US President Donald Trump will work toward a “just and lasting peace” between Israel and the Palestinians, including the Palestinian aspiration of “self-determination” on his upcoming trip to the region, the White House said Friday.
US National Security Adviser H.R. McMaster told reporters during the daily press briefing that Trump will meet again with Palestinian Authority President Mahmoud Abbas, where the president will “express his desire for dignity and self-determination for the Palestinians.”
McMaster also said that Trump’s meetings with Israeli leaders would look to cement stronger ties between the two allies.
“With President (Reuven) Rivlin and Prime Minister (Benjamin) Netanyahu, he will reaffirm America’s unshakable bond to the Jewish state,” he said.
Throughout the trip, Trump will “demonstrate his hopes for a just and lasting peace,” he added.
Trump’s visit to Israel, which was officially announced last week, will take place from May 22 to 23 — just before Jerusalem Day — after stopping in Saudi Arabia and before he goes on to the Vatican.

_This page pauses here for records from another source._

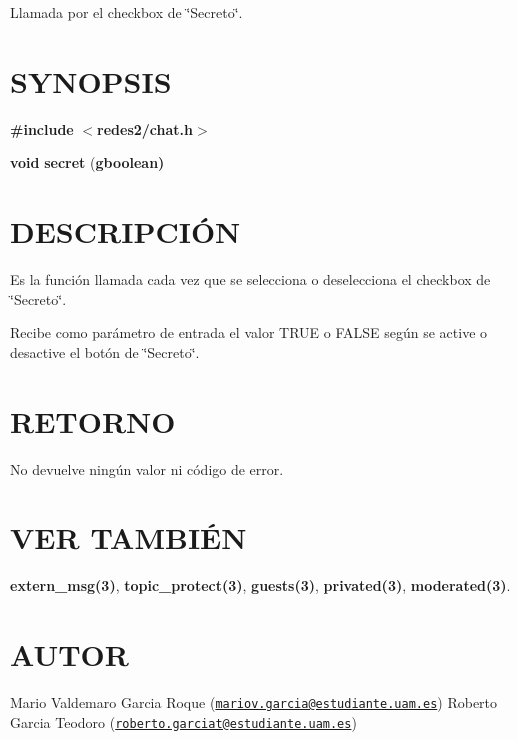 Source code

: Llamada por el checkbox de \char`\"{}\-Secreto\char`\"{}.\hypertarget{getTamanoFichero_SYNOPSIS}{}\section{S\-Y\-N\-O\-P\-S\-I\-S}\label{getTamanoFichero_SYNOPSIS}
{\bfseries \#include} {\bfseries $<$redes2/chat.\-h$>$} 

{\bfseries void} {\bfseries secret} {\bfseries }({\bfseries gboolean{\bfseries })} \hypertarget{getTamanoFichero_descripcion}{}\section{D\-E\-S\-C\-R\-I\-P\-C\-IÓ\-N}\label{getTamanoFichero_descripcion}
Es la función llamada cada vez que se selecciona o deselecciona el checkbox de \char`\"{}\-Secreto\char`\"{}.

Recibe como parámetro de entrada el valor T\-R\-U\-E o F\-A\-L\-S\-E según se active o desactive el botón de \char`\"{}\-Secreto\char`\"{}.\hypertarget{getTamanoFichero_retorno}{}\section{R\-E\-T\-O\-R\-N\-O}\label{getTamanoFichero_retorno}
No devuelve ningún valor ni código de error.\hypertarget{servidorArchivo_seealso}{}\section{V\-E\-R T\-A\-M\-B\-IÉ\-N}\label{servidorArchivo_seealso}
{\bfseries extern\-\_\-msg(3)}, {\bfseries topic\-\_\-protect(3)}, {\bfseries guests(3)}, {\bfseries privated(3)}, {\bfseries moderated(3)}.\hypertarget{getTamanoFichero_authors}{}\section{A\-U\-T\-O\-R}\label{getTamanoFichero_authors}
Mario Valdemaro Garcia Roque (\href{mailto:mariov.garcia@estudiante.uam.es}{\tt mariov.\-garcia@estudiante.\-uam.\-es}) Roberto Garcia Teodoro (\href{mailto:roberto.garciat@estudiante.uam.es}{\tt roberto.\-garciat@estudiante.\-uam.\-es})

He will also travel to Brussels and Sicily for NATO and G7 summits on the final leg of his first foreign trip.
There has been speculation since Trump’s travel plans were announced that he would seek to facilitate a trilateral meeting with Netanyahu and Abbas.
Palestinian Authority President Mahmoud Abbas met with Russian President Vladimir Putin at the Sochi resort in Western Russia on Thursday, and said that solving the Israeli-Palestinian conflict will be “impossible” without the participation of Moscow in the peace process.
“It is impossible to solve the Palestinian issue without Russia’s meaningful participation in the peace process. That is what we have been emphasizing at all international meetings,” Abbas said in his meeting with Putin, according to the official Russian State news agency Tass.
Putin said Russia “will continue to give its full support to the resumption of direct dialogue between Palestinians and Israelis.”
“The peaceful coexistence of the two states — Palestine and Israel — is an indispensable condition to ensure genuine security and stability in this region,” Putin said.
Abbas, according to a report in the official PA news site Wafa, also reiterated that he is still willing to participate in a three-way summit with Prime Minister Benjamin Netanyahu in Moscow.
“We are ready to accept this invitation at anytime,” Abbas said.
Abbas Foreign Affairs Adviser Nabil Shaath told The Times of Israel on Monday that while the Palestinians are embracing a new round of US-backed talks, they are still committed to working with the wider international community to attain their goal of an independent Palestinian state based on 1967 borders.
Palestinians vote in municipal elections on Saturday, but only in the West Bank and not the Gaza Strip, illustrating the persistent inability of rival movements Fatah and Hamas to overcome deep divisions.
The West Bank and the Gaza Strip — the two territories that would in theory form an independent Palestinian state — have not participated in an election together since 2006.
The terror group Hamas has run Gaza since seizing control in 2007, while President Mahmoud Abbas’s more moderate, Fatah-led Palestinian Authority has controlled the West Bank. A near civil war erupted between the two sides with Hamas’s violent Gaza coup a decade ago, after Israel had unilaterally withdrawn from the Strip in 2005.
Their failure to reconcile is seen as a major obstacle to any settlement of the Israeli-Palestinian conflict.
Saturday’s vote for some 300 municipal councils in the West Bank has been seen as yet another sign that reconciliation may be a long way off.
Hamas swept Palestinian parliamentary elections in 2006 but the international community refused to deal with any government in which it participated until it renounced terrorism and violence and recognized Israel and past peace agreements. Hamas has refused to do so, and remains committed to Israel’s destruction.
Abbas, whose term was meant to end in 2009 but who has remained in office with no election held, has grown unpopular among Palestinians, but he remains their leader in the eyes of the world.
He met US President Donald Trump in Washington on May 4 and is expected to do so again when Trump travels to the Middle East later this month.
Speculation has intensified over who will eventually replace the 82-year-old, who has not publicly designated a successor.